### Exercise brief
Leaving all pictures aside, copy exactly the lines from the start of the listing below through the line that contains "### Variables and Binding", and only those lines.

### Provided material
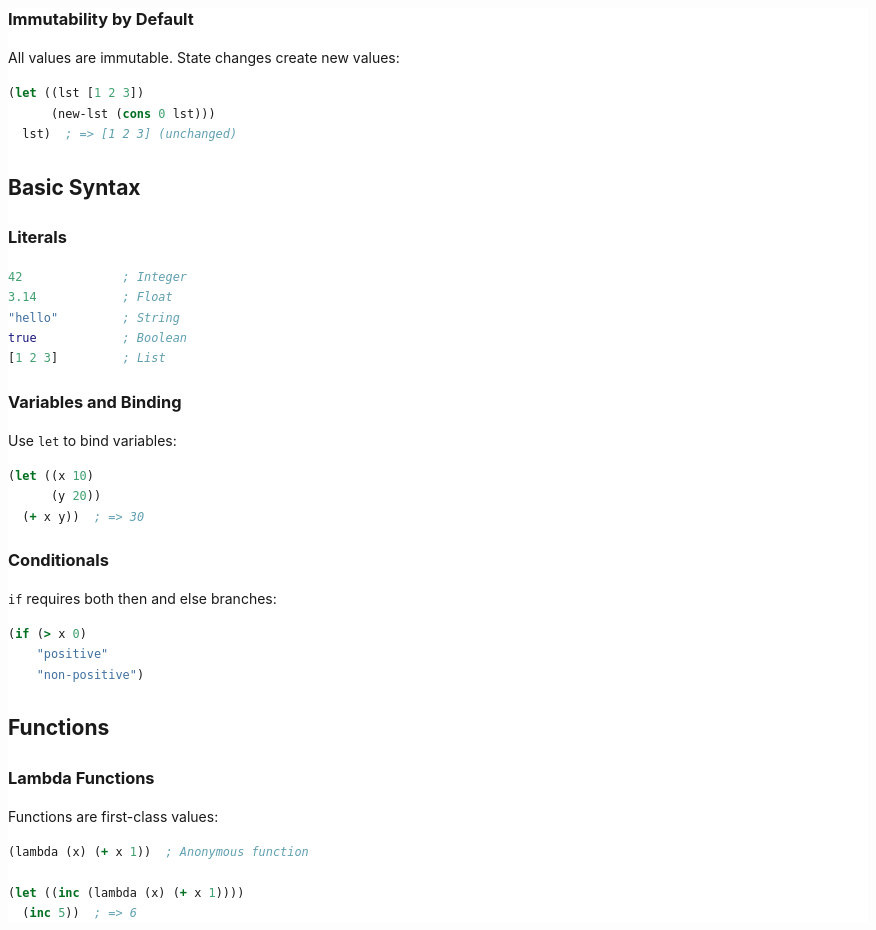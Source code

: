### Immutability by Default

All values are immutable. State changes create new values:

```clojure
(let ((lst [1 2 3])
      (new-lst (cons 0 lst)))
  lst)  ; => [1 2 3] (unchanged)
```

## Basic Syntax

### Literals

```clojure
42              ; Integer
3.14            ; Float
"hello"         ; String
true            ; Boolean
[1 2 3]         ; List
```

### Variables and Binding

Use `let` to bind variables:

```clojure
(let ((x 10)
      (y 20))
  (+ x y))  ; => 30
```

### Conditionals

`if` requires both then and else branches:

```clojure
(if (> x 0)
    "positive"
    "non-positive")
```

## Functions

### Lambda Functions

Functions are first-class values:

```clojure
(lambda (x) (+ x 1))  ; Anonymous function

(let ((inc (lambda (x) (+ x 1))))
  (inc 5))  ; => 6
```
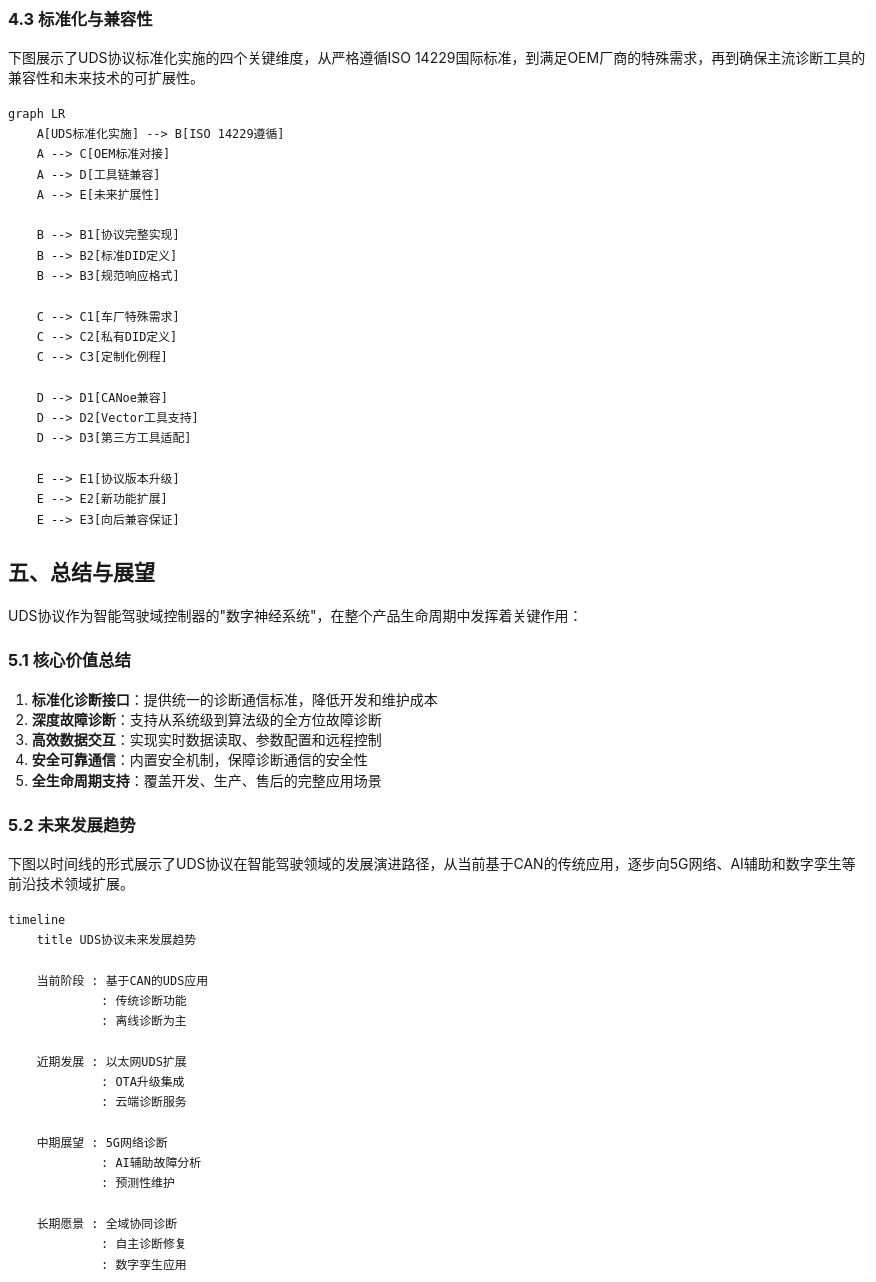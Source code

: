 ### 4.3 标准化与兼容性

下图展示了UDS协议标准化实施的四个关键维度，从严格遵循ISO 14229国际标准，到满足OEM厂商的特殊需求，再到确保主流诊断工具的兼容性和未来技术的可扩展性。

```mermaid
graph LR
    A[UDS标准化实施] --> B[ISO 14229遵循]
    A --> C[OEM标准对接]
    A --> D[工具链兼容]
    A --> E[未来扩展性]
    
    B --> B1[协议完整实现]
    B --> B2[标准DID定义]
    B --> B3[规范响应格式]
    
    C --> C1[车厂特殊需求]
    C --> C2[私有DID定义]
    C --> C3[定制化例程]
    
    D --> D1[CANoe兼容]
    D --> D2[Vector工具支持]
    D --> D3[第三方工具适配]
    
    E --> E1[协议版本升级]
    E --> E2[新功能扩展]
    E --> E3[向后兼容保证]
```

## 五、总结与展望

UDS协议作为智能驾驶域控制器的"数字神经系统"，在整个产品生命周期中发挥着关键作用：

### 5.1 核心价值总结

1. **标准化诊断接口**：提供统一的诊断通信标准，降低开发和维护成本
2. **深度故障诊断**：支持从系统级到算法级的全方位故障诊断
3. **高效数据交互**：实现实时数据读取、参数配置和远程控制
4. **安全可靠通信**：内置安全机制，保障诊断通信的安全性
5. **全生命周期支持**：覆盖开发、生产、售后的完整应用场景

### 5.2 未来发展趋势

下图以时间线的形式展示了UDS协议在智能驾驶领域的发展演进路径，从当前基于CAN的传统应用，逐步向5G网络、AI辅助和数字孪生等前沿技术领域扩展。

```mermaid
timeline
    title UDS协议未来发展趋势
    
    当前阶段 : 基于CAN的UDS应用
             : 传统诊断功能
             : 离线诊断为主
    
    近期发展 : 以太网UDS扩展
             : OTA升级集成
             : 云端诊断服务
    
    中期展望 : 5G网络诊断
             : AI辅助故障分析
             : 预测性维护
    
    长期愿景 : 全域协同诊断
             : 自主诊断修复
             : 数字孪生应用
```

### Result below
Source code

:### Immutability by Default

All values are immutable. State changes create new values:

```clojure
(let ((lst [1 2 3])
      (new-lst (cons 0 lst)))
  lst)  ; => [1 2 3] (unchanged)
```

## Basic Syntax

### Literals

```clojure
42              ; Integer
3.14            ; Float
"hello"         ; String
true            ; Boolean
[1 2 3]         ; List
```

### Variables and Binding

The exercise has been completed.